An outside voice with roots in public TV stressed the latter – what’s on the air.
“I get it: Audiences are dwindling, membership is down, and every station leader faces enormous challenges in simply maintaining what they’re doing today,” comments Tom Davidson, a former reporter and manager at PBS and other news organizations.
“I am not suggesting that we should all drop everything we’re doing to chase after foundation dollars,” he said. “I am suggesting that maybe it’s time to admit that what we’ve already done isn’t really helping fix the local-news crisis.
“Being the fourth microphone on a podium at a mayor’s press conference isn’t filling gaps,” he says. “Regurgitating a non-profit’s news release into a 40-second reader isn’t covering under-served communities. And pleading for cash to slightly grow our traditional coverage isn’t digital innovation. Re-imagine instead of muddling through.”
Swerdlow connects the loss of newspapers and journalists in all media in the last 20 years to the effect on civic life, and he details the extent of the lack of government support.
“Democracy in the United States requires an informed citizenry,” Swerdlow says. “Factual, verified information and news analysis are its lifeblood. National Public Radio and the Corporation for Public Broadcasting face financial and governance challenges that leave them unable to fill the void.”
The United States funds its public media at a much lower rate than peer countries, the report shows.
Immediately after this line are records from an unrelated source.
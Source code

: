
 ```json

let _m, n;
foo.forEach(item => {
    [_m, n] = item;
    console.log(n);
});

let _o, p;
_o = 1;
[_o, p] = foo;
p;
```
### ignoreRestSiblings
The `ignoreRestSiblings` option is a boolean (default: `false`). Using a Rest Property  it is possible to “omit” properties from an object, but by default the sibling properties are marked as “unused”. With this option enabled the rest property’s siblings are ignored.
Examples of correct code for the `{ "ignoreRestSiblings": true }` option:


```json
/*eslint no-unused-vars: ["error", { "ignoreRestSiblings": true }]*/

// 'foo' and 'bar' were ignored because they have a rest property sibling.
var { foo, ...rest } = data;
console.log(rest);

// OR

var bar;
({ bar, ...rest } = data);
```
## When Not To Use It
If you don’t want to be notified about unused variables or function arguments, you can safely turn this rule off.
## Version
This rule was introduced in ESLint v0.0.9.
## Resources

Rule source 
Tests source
“The United States spends $3 per person, New Zealand spends $21, Canada spends $33, Australia $53, Japan spends $67, the U.K. spends $97, and Germany spends 41 times more at $124.46,” the report states.
The report compares where public media fit within the federal budget.
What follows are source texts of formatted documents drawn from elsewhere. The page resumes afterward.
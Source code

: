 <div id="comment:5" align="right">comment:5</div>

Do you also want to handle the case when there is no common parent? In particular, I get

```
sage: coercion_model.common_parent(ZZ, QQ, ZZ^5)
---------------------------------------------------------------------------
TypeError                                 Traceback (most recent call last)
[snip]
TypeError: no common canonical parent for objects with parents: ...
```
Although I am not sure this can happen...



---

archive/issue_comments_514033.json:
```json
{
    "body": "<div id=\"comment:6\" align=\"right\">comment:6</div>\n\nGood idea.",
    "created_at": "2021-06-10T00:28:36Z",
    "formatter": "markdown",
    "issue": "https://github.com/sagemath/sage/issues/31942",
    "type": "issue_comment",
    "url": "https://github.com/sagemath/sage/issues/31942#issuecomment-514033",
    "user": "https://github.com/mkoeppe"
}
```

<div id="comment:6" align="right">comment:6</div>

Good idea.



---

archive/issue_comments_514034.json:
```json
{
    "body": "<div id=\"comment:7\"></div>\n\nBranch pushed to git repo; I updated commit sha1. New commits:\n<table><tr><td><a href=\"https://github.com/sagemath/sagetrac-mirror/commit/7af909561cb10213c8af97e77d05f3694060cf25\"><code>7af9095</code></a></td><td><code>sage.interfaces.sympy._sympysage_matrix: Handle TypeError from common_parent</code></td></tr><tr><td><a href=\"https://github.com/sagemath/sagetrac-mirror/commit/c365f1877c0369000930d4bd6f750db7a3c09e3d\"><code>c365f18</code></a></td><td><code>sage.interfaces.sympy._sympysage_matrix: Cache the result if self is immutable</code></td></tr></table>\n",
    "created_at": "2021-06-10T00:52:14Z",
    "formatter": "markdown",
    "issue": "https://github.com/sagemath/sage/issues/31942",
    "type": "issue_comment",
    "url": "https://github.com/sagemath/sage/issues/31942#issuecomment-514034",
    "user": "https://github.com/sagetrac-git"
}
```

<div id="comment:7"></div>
“The U.S. spends about $50 million more a year on our 136 military marching bands than the entire public broadcasting system,” Swerdlow writes.
Currently a political pinata “deprived of adequate public funding as a result of Republican antagonism and Democratic acquiescence,” boosting government funding could be problematic. As much of a concern with conflicts of interest with corporate underwriters is a potential conflict between public media’s independence and a greater dependence on government funding.
WTVP-TV 47 President and CEO Jenn Gordon says, “I would welcome an increase in government funding as certainly it would strengthen the stability of the station. However, it doesn't follow that the other sources of revenue like corporate support, member donations and fundraising activities should take a back seat. I think it would be dangerous if they ever did regardless of any increase of government funding.
“The CPB was founded on the private/public funding model. Both sources are incredibly important and neither one should be devalued at the expense of overemphasizing the other. I do think an increase in government funding could meaningfully improve the news-desert crisis happening in nearly every small to mid-sized station in the country.”
Gordon also takes issue with the possibility that some financial backers could pose conflicts with content or operations.
“I disregard the notion that corporate support and private funding innately puts the organization at risk for compromising their ability to remain unbiased,” she said. “Solid leaders stick to the mission and are willing to forego any private funding sources that come with a series of demands. Yes, there are going to be times when private donations shrink. And there will be seasons when they boom. Bottom line, both are important and essential.”
McBride, who’s also a member of NPR’s Board of Directors, also values a wide funding scope.
“I think public media is best served by a model that combines funding from a variety of sources: local businesses, individual donors of all sizes, government appropriations and grants, corporate support, and foundation grants and gifts. In other words, what exists now,” he says. “That said, it is clear we need to grow revenue to do what’s being increasingly asked of public media. The percentage of local journalists working for public media has never been higher and that trend will continue. All the luck in the world to journalists still working in commercial media, but there just aren’t enough of them.”